I had much of this yard completed prior to this latest version release but I managed to corrupt it when doing beta testing for Brainbomber so I’ve been in the process of rebuilding it since then. (Stupid me for not backing up the layouts I used for beta testing
😳 )Quote:I noticed that you made extensive use of time delays on your controls. This makes for less “wasted” motion in the yard. You can get the loco and car just clear of the switch that needs changing and then make the change.
That’s quite right. It is a two edged sword though. Any changes to the track or placement of cars/types of loco can and probably will impact control timing. I had to abandon much of the timing work I had done in the yard I am designing to break down and rebuild the local and regional coal trains due to the length of the overall operation and its complexity.
Quote:It also looked like the control loco sometimes activated itself to get to the next step. Is that so?
Yes. I do this to overcome the time delay ‘limitation.’ The one run of the switcher back to it’s point of origin takes longer to perform (because of yard limits) than the max timing limit. So turning the control engine on and moving it to the next stop control effectively doubles the amount of time I can delay the next command to the actual layout.
Quote:Your layout also has much more realistic scale speed for the loco.
Yes, I probably will never design a digital layout where loco speed cannot be controlled.
I agree that creating a crossreferenced listing of controls and what activitates them would be useful. My personal preference would be to a csv file so that I could more easily maintain the notes I’ve already appended to earlier versions of that file (such as a change listing if I wanted to roll back what I’d done at a particular control).
Thanks for sharing! I look forward to watching your layout grow.
Best regards, Chris
October 24, 2006 at 5:27 pm #921AnonymousInactiveHi Chris,Roger and Don, If you dload my shunting yard on topic automatic shunting,you will see a digital shunting yard “without” controlertrack but it´s not without.
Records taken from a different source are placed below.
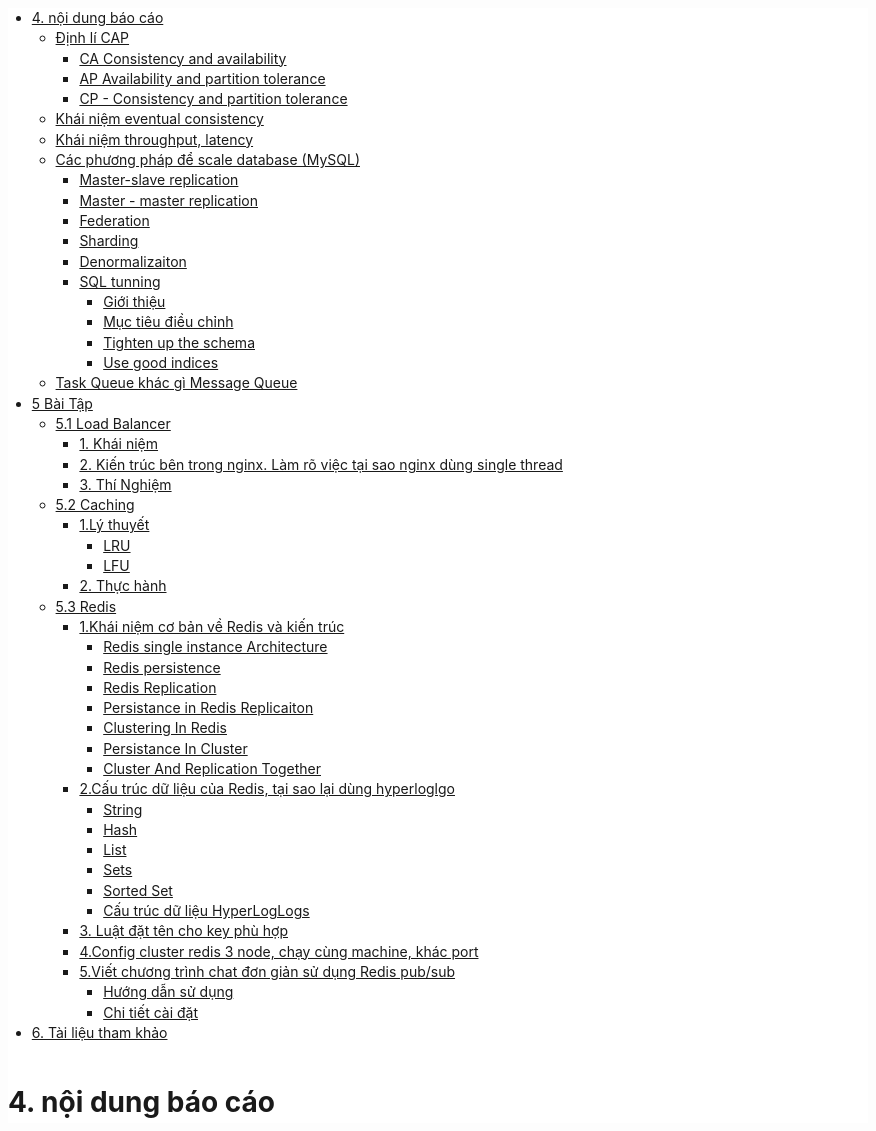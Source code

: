- [4. nội dung báo cáo](#4-n%E1%BB%99i-dung-b%C3%A1o-c%C3%A1o)
  - [Định lí CAP](#%C4%91%E1%BB%8Bnh-l%C3%AD-cap)
    - [CA Consistency and availability](#ca-consistency-and-availability)
    - [AP Availability and partition tolerance](#ap-availability-and-partition-tolerance)
    - [CP - Consistency and partition tolerance](#cp---consistency-and-partition-tolerance)
  - [Khái niệm eventual consistency](#kh%C3%A1i-ni%E1%BB%87m-eventual-consistency)
  - [Khái niệm throughput, latency](#kh%C3%A1i-ni%E1%BB%87m-throughput-latency)
  - [Các phương pháp để scale database (MySQL)](#c%C3%A1c-ph%C6%B0%C6%A1ng-ph%C3%A1p-%C4%91%E1%BB%83-scale-database-mysql)
    - [Master-slave replication](#master-slave-replication)
    - [Master - master replication](#master---master-replication)
    - [Federation](#federation)
    - [Sharding](#sharding)
    - [Denormalizaiton](#denormalizaiton)
    - [SQL tunning](#sql-tunning)
      - [Giới thiệu](#gi%E1%BB%9Bi-thi%E1%BB%87u)
      - [Mục tiêu điều chỉnh](#m%E1%BB%A5c-ti%C3%AAu-%C4%91i%E1%BB%81u-ch%E1%BB%89nh)
      - [Tighten up the schema](#tighten-up-the-schema)
      - [Use good indices](#use-good-indices)
  - [Task Queue khác gì Message Queue](#task-queue-kh%C3%A1c-g%C3%AC-message-queue)
- [5 Bài Tập](#5-b%C3%A0i-t%E1%BA%ADp)
  - [5.1 Load Balancer](#51-load-balancer)
    - [1. Khái niệm](#1-kh%C3%A1i-ni%E1%BB%87m)
    - [2. Kiến trúc bên trong nginx. Làm rõ việc tại sao nginx dùng single thread](#2-ki%E1%BA%BFn-tr%C3%BAc-b%C3%AAn-trong-nginx-l%C3%A0m-r%C3%B5-vi%E1%BB%87c-t%E1%BA%A1i-sao-nginx-d%C3%B9ng-single-thread)
    - [3. Thí Nghiệm](#3-th%C3%AD-nghi%E1%BB%87m)
  - [5.2 Caching](#52-caching)
    - [1.Lý thuyết](#1l%C3%BD-thuy%E1%BA%BFt)
      - [LRU](#lru)
      - [LFU](#lfu)
    - [2. Thực hành](#2-th%E1%BB%B1c-h%C3%A0nh)
  - [5.3 Redis](#53-redis)
    - [1.Khái niệm cơ bản về Redis và kiến trúc](#1kh%C3%A1i-ni%E1%BB%87m-c%C6%A1-b%E1%BA%A3n-v%E1%BB%81-redis-v%C3%A0-ki%E1%BA%BFn-tr%C3%BAc)
      - [Redis single instance Architecture](#redis-single-instance-architecture)
      - [Redis persistence](#redis-persistence)
      - [Redis Replication](#redis-replication)
      - [Persistance in Redis Replicaiton](#persistance-in-redis-replicaiton)
      - [Clustering In Redis](#clustering-in-redis)
      - [Persistance In Cluster](#persistance-in-cluster)
      - [Cluster And Replication Together](#cluster-and-replication-together)
    - [2.Cấu trúc dữ liệu của Redis, tại sao lại dùng hyperloglgo](#2c%E1%BA%A5u-tr%C3%BAc-d%E1%BB%AF-li%E1%BB%87u-c%E1%BB%A7a-redis-t%E1%BA%A1i-sao-l%E1%BA%A1i-d%C3%B9ng-hyperloglgo)
      - [String](#string)
      - [Hash](#hash)
      - [List](#list)
      - [Sets](#sets)
      - [Sorted Set](#sorted-set)
      - [Cấu trúc dữ liệu HyperLogLogs](#c%E1%BA%A5u-tr%C3%BAc-d%E1%BB%AF-li%E1%BB%87u-hyperloglogs)
    - [3. Luật đặt tên cho key phù hợp](#3-lu%E1%BA%ADt-%C4%91%E1%BA%B7t-t%C3%AAn-cho-key-ph%C3%B9-h%E1%BB%A3p)
    - [4.Config cluster redis 3 node, chạy cùng machine, khác port](#4config-cluster-redis-3-node-ch%E1%BA%A1y-c%C3%B9ng-machine-kh%C3%A1c-port)
    - [5.Viết chương trình chat đơn giản sử dụng Redis pub/sub](#5vi%E1%BA%BFt-ch%C6%B0%C6%A1ng-tr%C3%ACnh-chat-%C4%91%C6%A1n-gi%E1%BA%A3n-s%E1%BB%AD-d%E1%BB%A5ng-redis-pubsub)
      - [Hướng dẫn sử dụng](#h%C6%B0%E1%BB%9Bng-d%E1%BA%ABn-s%E1%BB%AD-d%E1%BB%A5ng)
      - [Chi tiết cài đặt](#chi-ti%E1%BA%BFt-c%C3%A0i-%C4%91%E1%BA%B7t)
- [6. Tài liệu tham khảo](#6-t%C3%A0i-li%E1%BB%87u-tham-kh%E1%BA%A3o)
# 4. nội dung báo cáo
The way of the locos are different. Follow the locos with camera.
October 25, 2006 at 4:15 am #922AnonymousInactiveHi Peter, Thanks, I’ll take a look.
That’s a nice idea for an automated layout. Thanks for sharing it!Regards, Chris
October 25, 2006 at 8:55 am #923AnonymousInactiveHi chris, you can integrate a controlertrack in parts on different places form a shunting yard to set controlsequence inbound. you can try it on a small up to medium yard. it´s equal digi or analoque. the effect is the same.
💡 October 25, 2006 at 1:19 pm #924AnonymousInactiveHi Peter, Thanks for that tip.
Chris
October 25, 2006 at 5:45 pm #925AnonymousInactiveHi All shunting fans, Now i´m working on a medium shunting yard for more trains.
if that complete i´ll set the url here. I´ll make more tech demos for Willi´s site.